Problem to solve
In your copy of the data, keep every word exact and include no pictures.

Material for this exercise
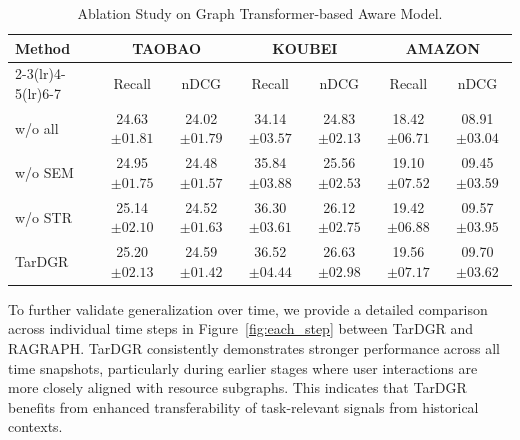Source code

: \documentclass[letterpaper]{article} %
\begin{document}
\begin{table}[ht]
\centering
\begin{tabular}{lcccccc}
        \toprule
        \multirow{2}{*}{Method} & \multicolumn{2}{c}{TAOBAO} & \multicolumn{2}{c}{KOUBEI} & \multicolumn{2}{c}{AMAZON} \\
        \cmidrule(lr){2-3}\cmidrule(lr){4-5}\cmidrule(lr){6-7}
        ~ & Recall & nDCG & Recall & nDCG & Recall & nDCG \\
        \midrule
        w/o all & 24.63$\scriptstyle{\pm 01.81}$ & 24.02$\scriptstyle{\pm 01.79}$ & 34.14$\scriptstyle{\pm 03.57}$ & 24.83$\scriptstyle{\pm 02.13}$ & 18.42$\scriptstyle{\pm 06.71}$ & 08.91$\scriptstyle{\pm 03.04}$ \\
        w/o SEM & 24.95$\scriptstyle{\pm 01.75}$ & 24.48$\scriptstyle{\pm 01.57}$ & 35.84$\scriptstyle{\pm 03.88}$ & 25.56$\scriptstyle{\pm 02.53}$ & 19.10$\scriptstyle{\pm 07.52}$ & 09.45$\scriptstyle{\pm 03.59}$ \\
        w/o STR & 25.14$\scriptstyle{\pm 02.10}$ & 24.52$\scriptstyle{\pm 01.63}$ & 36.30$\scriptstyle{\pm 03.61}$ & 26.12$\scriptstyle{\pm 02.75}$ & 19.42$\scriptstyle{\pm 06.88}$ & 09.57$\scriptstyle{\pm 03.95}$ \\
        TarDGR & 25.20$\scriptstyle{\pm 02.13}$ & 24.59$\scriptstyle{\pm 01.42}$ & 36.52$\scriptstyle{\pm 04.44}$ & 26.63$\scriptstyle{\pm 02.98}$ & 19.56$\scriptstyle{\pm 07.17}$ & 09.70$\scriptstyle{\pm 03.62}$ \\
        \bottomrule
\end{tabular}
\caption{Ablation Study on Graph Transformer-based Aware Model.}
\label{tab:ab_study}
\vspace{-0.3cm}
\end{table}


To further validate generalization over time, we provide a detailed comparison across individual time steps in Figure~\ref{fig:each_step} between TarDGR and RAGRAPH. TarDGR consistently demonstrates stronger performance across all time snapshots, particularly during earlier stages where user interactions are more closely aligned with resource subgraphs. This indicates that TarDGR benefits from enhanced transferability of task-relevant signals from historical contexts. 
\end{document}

Solution to the problem
Source code

: \documentclass[letterpaper]{article} %
\begin{document}
\begin{table}[ht]
\centering
\begin{tabular}{lcccccc}
        \toprule
        \multirow{2}{*}{Method} & \multicolumn{2}{c}{TAOBAO} & \multicolumn{2}{c}{KOUBEI} & \multicolumn{2}{c}{AMAZON} \\
        \cmidrule(lr){2-3}\cmidrule(lr){4-5}\cmidrule(lr){6-7}
        ~ & Recall & nDCG & Recall & nDCG & Recall & nDCG \\
        \midrule
        w/o all & 24.63$\scriptstyle{\pm 01.81}$ & 24.02$\scriptstyle{\pm 01.79}$ & 34.14$\scriptstyle{\pm 03.57}$ & 24.83$\scriptstyle{\pm 02.13}$ & 18.42$\scriptstyle{\pm 06.71}$ & 08.91$\scriptstyle{\pm 03.04}$ \\
        w/o SEM & 24.95$\scriptstyle{\pm 01.75}$ & 24.48$\scriptstyle{\pm 01.57}$ & 35.84$\scriptstyle{\pm 03.88}$ & 25.56$\scriptstyle{\pm 02.53}$ & 19.10$\scriptstyle{\pm 07.52}$ & 09.45$\scriptstyle{\pm 03.59}$ \\
        w/o STR & 25.14$\scriptstyle{\pm 02.10}$ & 24.52$\scriptstyle{\pm 01.63}$ & 36.30$\scriptstyle{\pm 03.61}$ & 26.12$\scriptstyle{\pm 02.75}$ & 19.42$\scriptstyle{\pm 06.88}$ & 09.57$\scriptstyle{\pm 03.95}$ \\
        TarDGR & 25.20$\scriptstyle{\pm 02.13}$ & 24.59$\scriptstyle{\pm 01.42}$ & 36.52$\scriptstyle{\pm 04.44}$ & 26.63$\scriptstyle{\pm 02.98}$ & 19.56$\scriptstyle{\pm 07.17}$ & 09.70$\scriptstyle{\pm 03.62}$ \\
        \bottomrule
\end{tabular}
\caption{Ablation Study on Graph Transformer-based Aware Model.}
\label{tab:ab_study}
\vspace{-0.3cm}
\end{table}


To further validate generalization over time, we provide a detailed comparison across individual time steps in Figure~\ref{fig:each_step} between TarDGR and RAGRAPH. TarDGR consistently demonstrates stronger performance across all time snapshots, particularly during earlier stages where user interactions are more closely aligned with resource subgraphs. This indicates that TarDGR benefits from enhanced transferability of task-relevant signals from historical contexts. 
\end{document}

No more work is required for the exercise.